─── Material for this exercise ───

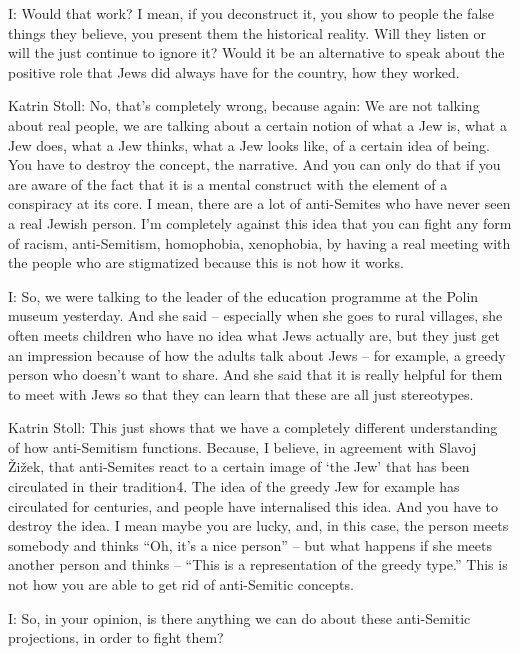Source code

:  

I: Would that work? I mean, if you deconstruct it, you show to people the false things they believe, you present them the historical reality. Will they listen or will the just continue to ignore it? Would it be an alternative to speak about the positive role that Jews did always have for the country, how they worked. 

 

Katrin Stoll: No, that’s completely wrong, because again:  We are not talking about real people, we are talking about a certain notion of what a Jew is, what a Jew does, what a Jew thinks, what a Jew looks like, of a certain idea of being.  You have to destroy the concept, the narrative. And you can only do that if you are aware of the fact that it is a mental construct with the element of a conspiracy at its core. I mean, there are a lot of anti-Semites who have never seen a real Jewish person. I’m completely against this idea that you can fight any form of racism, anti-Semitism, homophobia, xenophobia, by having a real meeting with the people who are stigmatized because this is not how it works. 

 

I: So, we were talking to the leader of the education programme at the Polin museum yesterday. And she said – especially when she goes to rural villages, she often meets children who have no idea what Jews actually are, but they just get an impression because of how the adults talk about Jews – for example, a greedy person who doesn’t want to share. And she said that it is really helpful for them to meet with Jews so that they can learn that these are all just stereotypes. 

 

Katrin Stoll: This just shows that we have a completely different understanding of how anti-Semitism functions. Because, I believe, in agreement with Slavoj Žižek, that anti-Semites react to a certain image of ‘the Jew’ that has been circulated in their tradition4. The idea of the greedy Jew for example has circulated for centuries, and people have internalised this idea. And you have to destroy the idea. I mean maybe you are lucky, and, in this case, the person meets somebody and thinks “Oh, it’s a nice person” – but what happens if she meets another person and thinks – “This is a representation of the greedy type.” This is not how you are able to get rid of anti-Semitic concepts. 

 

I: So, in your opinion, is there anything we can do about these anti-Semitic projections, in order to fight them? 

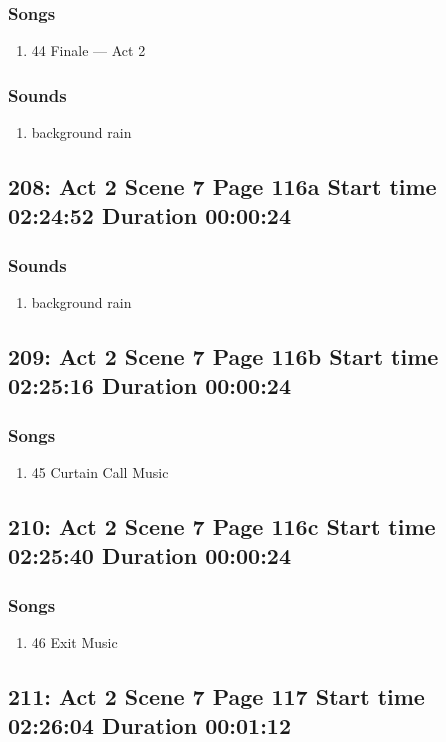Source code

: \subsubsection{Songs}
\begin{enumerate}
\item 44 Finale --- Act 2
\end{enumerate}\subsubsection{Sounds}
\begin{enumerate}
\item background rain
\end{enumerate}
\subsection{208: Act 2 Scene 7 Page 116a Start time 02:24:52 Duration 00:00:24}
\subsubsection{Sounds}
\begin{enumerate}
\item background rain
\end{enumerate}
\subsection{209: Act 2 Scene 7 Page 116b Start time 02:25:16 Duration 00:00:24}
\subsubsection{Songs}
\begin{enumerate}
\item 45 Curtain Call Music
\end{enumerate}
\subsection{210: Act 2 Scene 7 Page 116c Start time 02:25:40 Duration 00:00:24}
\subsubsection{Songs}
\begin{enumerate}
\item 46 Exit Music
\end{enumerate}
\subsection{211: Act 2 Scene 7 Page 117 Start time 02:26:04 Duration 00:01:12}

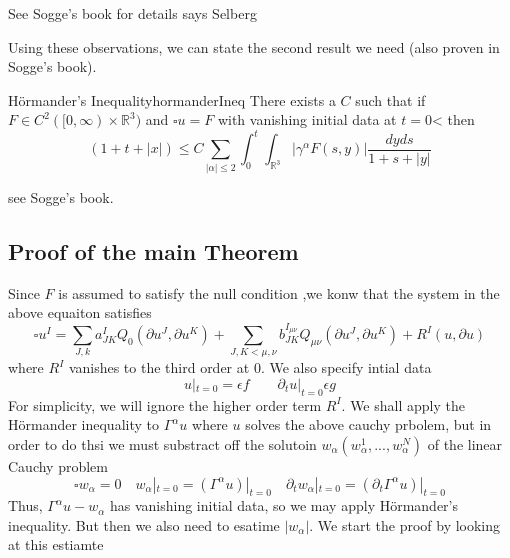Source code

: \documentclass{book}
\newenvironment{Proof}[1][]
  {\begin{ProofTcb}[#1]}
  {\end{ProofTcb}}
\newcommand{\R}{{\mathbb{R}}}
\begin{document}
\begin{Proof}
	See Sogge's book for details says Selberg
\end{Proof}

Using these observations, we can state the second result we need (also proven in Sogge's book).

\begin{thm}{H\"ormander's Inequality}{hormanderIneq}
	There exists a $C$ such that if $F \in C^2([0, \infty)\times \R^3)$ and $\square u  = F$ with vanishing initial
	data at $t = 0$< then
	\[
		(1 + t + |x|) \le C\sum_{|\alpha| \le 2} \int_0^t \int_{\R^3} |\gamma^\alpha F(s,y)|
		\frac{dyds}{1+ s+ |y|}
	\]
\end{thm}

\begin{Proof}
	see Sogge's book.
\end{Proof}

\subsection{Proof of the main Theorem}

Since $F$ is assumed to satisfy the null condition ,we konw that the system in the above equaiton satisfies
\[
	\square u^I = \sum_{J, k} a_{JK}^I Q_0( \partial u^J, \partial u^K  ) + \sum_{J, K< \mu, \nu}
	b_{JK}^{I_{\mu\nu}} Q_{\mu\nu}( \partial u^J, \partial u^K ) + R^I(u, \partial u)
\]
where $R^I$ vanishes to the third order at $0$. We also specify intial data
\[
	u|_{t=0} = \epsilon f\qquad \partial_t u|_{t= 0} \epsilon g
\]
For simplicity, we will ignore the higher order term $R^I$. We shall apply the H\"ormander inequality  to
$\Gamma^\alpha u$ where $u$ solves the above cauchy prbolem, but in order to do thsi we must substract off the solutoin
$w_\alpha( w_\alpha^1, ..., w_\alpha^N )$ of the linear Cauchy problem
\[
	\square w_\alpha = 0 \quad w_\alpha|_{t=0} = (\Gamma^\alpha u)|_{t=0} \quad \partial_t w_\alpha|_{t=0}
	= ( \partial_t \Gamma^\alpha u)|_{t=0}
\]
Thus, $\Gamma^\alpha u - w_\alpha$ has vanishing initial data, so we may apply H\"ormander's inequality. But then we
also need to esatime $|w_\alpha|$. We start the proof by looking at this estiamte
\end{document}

───

Problem to solve →
Output the entries above verbatim, leaving out images.

Answer to this exercise →
Source code

:  

I: Would that work? I mean, if you deconstruct it, you show to people the false things they believe, you present them the historical reality. Will they listen or will the just continue to ignore it? Would it be an alternative to speak about the positive role that Jews did always have for the country, how they worked. 

 

Katrin Stoll: No, that’s completely wrong, because again:  We are not talking about real people, we are talking about a certain notion of what a Jew is, what a Jew does, what a Jew thinks, what a Jew looks like, of a certain idea of being.  You have to destroy the concept, the narrative. And you can only do that if you are aware of the fact that it is a mental construct with the element of a conspiracy at its core. I mean, there are a lot of anti-Semites who have never seen a real Jewish person. I’m completely against this idea that you can fight any form of racism, anti-Semitism, homophobia, xenophobia, by having a real meeting with the people who are stigmatized because this is not how it works. 

 

I: So, we were talking to the leader of the education programme at the Polin museum yesterday. And she said – especially when she goes to rural villages, she often meets children who have no idea what Jews actually are, but they just get an impression because of how the adults talk about Jews – for example, a greedy person who doesn’t want to share. And she said that it is really helpful for them to meet with Jews so that they can learn that these are all just stereotypes. 

 

Katrin Stoll: This just shows that we have a completely different understanding of how anti-Semitism functions. Because, I believe, in agreement with Slavoj Žižek, that anti-Semites react to a certain image of ‘the Jew’ that has been circulated in their tradition4. The idea of the greedy Jew for example has circulated for centuries, and people have internalised this idea. And you have to destroy the idea. I mean maybe you are lucky, and, in this case, the person meets somebody and thinks “Oh, it’s a nice person” – but what happens if she meets another person and thinks – “This is a representation of the greedy type.” This is not how you are able to get rid of anti-Semitic concepts. 

 

I: So, in your opinion, is there anything we can do about these anti-Semitic projections, in order to fight them? 

Source code

: \subsubsection{Songs}
\begin{enumerate}
\item 44 Finale --- Act 2
\end{enumerate}\subsubsection{Sounds}
\begin{enumerate}
\item background rain
\end{enumerate}
\subsection{208: Act 2 Scene 7 Page 116a Start time 02:24:52 Duration 00:00:24}
\subsubsection{Sounds}
\begin{enumerate}
\item background rain
\end{enumerate}
\subsection{209: Act 2 Scene 7 Page 116b Start time 02:25:16 Duration 00:00:24}
\subsubsection{Songs}
\begin{enumerate}
\item 45 Curtain Call Music
\end{enumerate}
\subsection{210: Act 2 Scene 7 Page 116c Start time 02:25:40 Duration 00:00:24}
\subsubsection{Songs}
\begin{enumerate}
\item 46 Exit Music
\end{enumerate}
\subsection{211: Act 2 Scene 7 Page 117 Start time 02:26:04 Duration 00:01:12}

Source code

: \documentclass{book}
\newenvironment{Proof}[1][]
  {\begin{ProofTcb}[#1]}
  {\end{ProofTcb}}
\newcommand{\R}{{\mathbb{R}}}
\begin{document}
\begin{Proof}
	See Sogge's book for details says Selberg
\end{Proof}

Using these observations, we can state the second result we need (also proven in Sogge's book).

\begin{thm}{H\"ormander's Inequality}{hormanderIneq}
	There exists a $C$ such that if $F \in C^2([0, \infty)\times \R^3)$ and $\square u  = F$ with vanishing initial
	data at $t = 0$< then
	\[
		(1 + t + |x|) \le C\sum_{|\alpha| \le 2} \int_0^t \int_{\R^3} |\gamma^\alpha F(s,y)|
		\frac{dyds}{1+ s+ |y|}
	\]
\end{thm}

\begin{Proof}
	see Sogge's book.
\end{Proof}

\subsection{Proof of the main Theorem}

Since $F$ is assumed to satisfy the null condition ,we konw that the system in the above equaiton satisfies
\[
	\square u^I = \sum_{J, k} a_{JK}^I Q_0( \partial u^J, \partial u^K  ) + \sum_{J, K< \mu, \nu}
	b_{JK}^{I_{\mu\nu}} Q_{\mu\nu}( \partial u^J, \partial u^K ) + R^I(u, \partial u)
\]
where $R^I$ vanishes to the third order at $0$. We also specify intial data
\[
	u|_{t=0} = \epsilon f\qquad \partial_t u|_{t= 0} \epsilon g
\]
For simplicity, we will ignore the higher order term $R^I$. We shall apply the H\"ormander inequality  to
$\Gamma^\alpha u$ where $u$ solves the above cauchy prbolem, but in order to do thsi we must substract off the solutoin
$w_\alpha( w_\alpha^1, ..., w_\alpha^N )$ of the linear Cauchy problem
\[
	\square w_\alpha = 0 \quad w_\alpha|_{t=0} = (\Gamma^\alpha u)|_{t=0} \quad \partial_t w_\alpha|_{t=0}
	= ( \partial_t \Gamma^\alpha u)|_{t=0}
\]
Thus, $\Gamma^\alpha u - w_\alpha$ has vanishing initial data, so we may apply H\"ormander's inequality. But then we
also need to esatime $|w_\alpha|$. We start the proof by looking at this estiamte
\end{document}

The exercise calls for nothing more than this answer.